Even in the trivariate case with two sources and one target, however, there are open problems regarding the understanding of the PID atoms in relation to the interdependencies within the system. First, Harder et al. [22] pointed out that the redundant information shared between the sources about the target can intuitively arise from the following two qualitatively different modes of three-wise interdependence:

the source redundancy, which is redundancy which ’must already manifest itself in the mutual information between the sources’ (Note that Ref. [22] interchangeably refers to the sources as ’inputs’: we will discuss this further in Section 4 when addressing the characterization of source redundancy);
the mechanistic redundancy, which can be larger than zero even if there is no mutual information between the sources.

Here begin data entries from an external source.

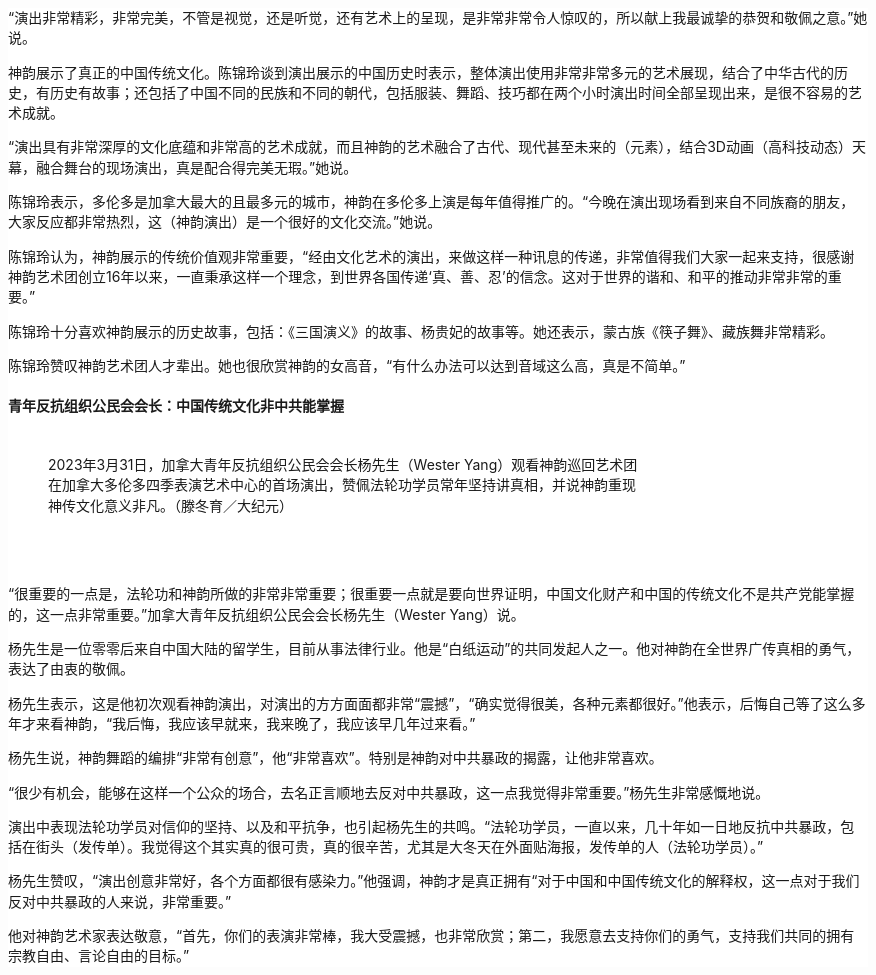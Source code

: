 <p>
 “演出非常精彩，非常完美，不管是视觉，还是听觉，还有艺术上的呈现，是非常非常令人惊叹的，所以献上我最诚挚的恭贺和敬佩之意。”她说。
</p>
<p>
 神韵展示了真正的中国传统文化。陈锦玲谈到演出展示的中国历史时表示，整体演出使用非常非常多元的艺术展现，结合了中华古代的历史，有历史有故事；还包括了中国不同的民族和不同的朝代，包括服装、舞蹈、技巧都在两个小时演出时间全部呈现出来，是很不容易的艺术成就。
</p>
<p>
 “演出具有非常深厚的文化底蕴和非常高的艺术成就，而且神韵的艺术融合了古代、现代甚至未来的（元素），结合3D动画（高科技动态）天幕，融合舞台的现场演出，真是配合得完美无瑕。”她说。
</p>
<p>
 陈锦玲表示，多伦多是加拿大最大的且最多元的城市，神韵在多伦多上演是每年值得推广的。“今晚在演出现场看到来自不同族裔的朋友，大家反应都非常热烈，这（神韵演出）是一个很好的文化交流。”她说。
</p>
<p>
 陈锦玲认为，神韵展示的传统价值观非常重要，“经由文化艺术的演出，来做这样一种讯息的传递，非常值得我们大家一起来支持，很感谢神韵艺术团创立16年以来，一直秉承这样一个理念，到世界各国传递‘真、善、忍’的信念。这对于世界的谐和、和平的推动非常非常的重要。”
</p>
<p>
 陈锦玲十分喜欢神韵展示的历史故事，包括：《三国演义》的故事、杨贵妃的故事等。她还表示，蒙古族《筷子舞》、藏族舞非常精彩。
</p>
<p>
 陈锦玲赞叹神韵艺术团人才辈出。她也很欣赏神韵的女高音，“有什么办法可以达到音域这么高，真是不简单。”
</p>
<h4>
 青年反抗组织公民会会长：中国传统文化非中共能掌握
</h4>
<figure aria-describedby="caption-attachment-13963089" class="wp-caption aligncenter" id="attachment_13963089" style="width: 600px">
 <ok href="https://i.epochtimes.com/assets/uploads/2023/04/id13963089-2303312326422153.jpg" target="_blank">
  <img alt="" class="size-large wp-image-13963089" src="https://i.epochtimes.com/assets/uploads/2023/04/id13963089-2303312326422153-600x400.jpg" title=""/>
 </ok>
 <br/><figcaption class="wp-caption-text" id="caption-attachment-13963089">
  2023年3月31日，加拿大青年反抗组织公民会会长杨先生（Wester Yang）观看神韵巡回艺术团在加拿大多伦多四季表演艺术中心的首场演出，赞佩法轮功学员常年坚持讲真相，并说神韵重现神传文化意义非凡。（滕冬育／大纪元）
 </figcaption><br/>
</figure><br/>
<p>
 “很重要的一点是，法轮功和神韵所做的非常非常重要；很重要一点就是要向世界证明，中国文化财产和中国的传统文化不是共产党能掌握的，这一点非常重要。”加拿大青年反抗组织公民会会长杨先生（Wester Yang）说。
</p>
<p>
 杨先生是一位零零后来自中国大陆的留学生，目前从事法律行业。他是“白纸运动”的共同发起人之一。他对神韵在全世界广传真相的勇气，表达了由衷的敬佩。
</p>
<p>
 杨先生表示，这是他初次观看神韵演出，对演出的方方面面都非常“震撼”，“确实觉得很美，各种元素都很好。”他表示，后悔自己等了这么多年才来看神韵，“我后悔，我应该早就来，我来晚了，我应该早几年过来看。”
</p>
<p>
 杨先生说，神韵舞蹈的编排“非常有创意”，他“非常喜欢”。特别是神韵对中共暴政的揭露，让他非常喜欢。
</p>
<p>
 “很少有机会，能够在这样一个公众的场合，去名正言顺地去反对中共暴政，这一点我觉得非常重要。”杨先生非常感慨地说。
</p>
<p>
 演出中表现法轮功学员对信仰的坚持、以及和平抗争，也引起杨先生的共鸣。“法轮功学员，一直以来，几十年如一日地反抗中共暴政，包括在街头（发传单）。我觉得这个其实真的很可贵，真的很辛苦，尤其是大冬天在外面贴海报，发传单的人（法轮功学员）。”
</p>
<p>
 杨先生赞叹，“演出创意非常好，各个方面都很有感染力。”他强调，神韵才是真正拥有“对于中国和中国传统文化的解释权，这一点对于我们反对中共暴政的人来说，非常重要。”
</p>
<p>
 他对神韵艺术家表达敬意，“首先，你们的表演非常棒，我大受震撼，也非常欣赏；第二，我愿意去支持你们的勇气，支持我们共同的拥有宗教自由、言论自由的目标。”
</p>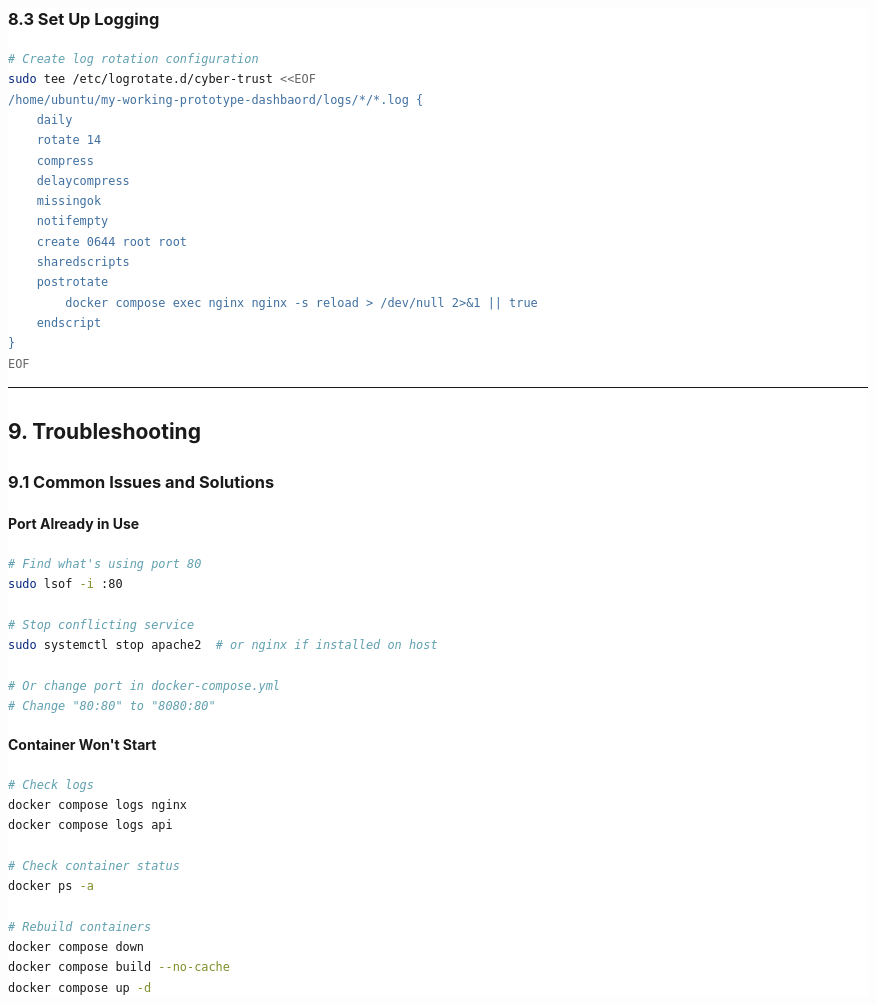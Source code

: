### 8.3 Set Up Logging

```bash
# Create log rotation configuration
sudo tee /etc/logrotate.d/cyber-trust <<EOF
/home/ubuntu/my-working-prototype-dashbaord/logs/*/*.log {
    daily
    rotate 14
    compress
    delaycompress
    missingok
    notifempty
    create 0644 root root
    sharedscripts
    postrotate
        docker compose exec nginx nginx -s reload > /dev/null 2>&1 || true
    endscript
}
EOF
```

---

## 9. Troubleshooting

### 9.1 Common Issues and Solutions

#### Port Already in Use
```bash
# Find what's using port 80
sudo lsof -i :80

# Stop conflicting service
sudo systemctl stop apache2  # or nginx if installed on host

# Or change port in docker-compose.yml
# Change "80:80" to "8080:80"
```

#### Container Won't Start
```bash
# Check logs
docker compose logs nginx
docker compose logs api

# Check container status
docker ps -a

# Rebuild containers
docker compose down
docker compose build --no-cache
docker compose up -d
```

As pointed out by Harder and colleagues [22], a more precise conceptual and formal separation of these two kinds of redundancy still needs to be achieved, and presents fundamental challenges. The very notion that two statistically independent sources can nonetheless share information about a target was not captured by some earlier definitions of redundancy [31]. However, Ref. [3] provided a game-theoretic argument to show intuitively how independent variables may share information about another variable. Nonetheless, several studies [23,32] described the property that the PID measures of redundancy can be positive even when there are no correlations between the sources as undesired. On a different note, other authors [20] pointed out that the two different notions of redundancy can define qualitatively different modes of information processing in (neural) input-output networks.

Other issues were recently pointed out by James and Crutchfield [21], who indicated that the very definition of the PID lattice prevents its use as a general tool for assessing the full structure of trivariate (let alone multi-variate) statistical dependencies. In particular, Ref. [21] considered dyadic and triadic systems, which underlie quite interesting and common modes of multivariate interdependencies. They showed that, even though the PID atoms are among the very few measures that can distinguish between the two kinds of systems, a PID lattice with two source variables and one target variable cannot allot the full joint entropy

H (X, Y, Z)

of either system. The decomposition of the joint entropy in terms of information components that reflect qualitatively different interactions within the system has also been subject of recent research, that however relies on constructions differing substantially from the PID lattice [29,33].

In summary, the PID framework, in its current form, does not yet provide a satisfactorily fine and complete description of the distribution of information in trivariate systems. The PID atoms do assess trivariate dependencies better than Shannon’s measures, but they cannot quantify interesting finer interdependencies within the system, such as the source redundancy that the sources share about the target and the mechanistic redundancy that even two independent sources can share about the target. In addition, they are limited to describing the dependencies between the chosen sources and target, thus enforcing a certain perspective on the system that does not naturally suit all systems.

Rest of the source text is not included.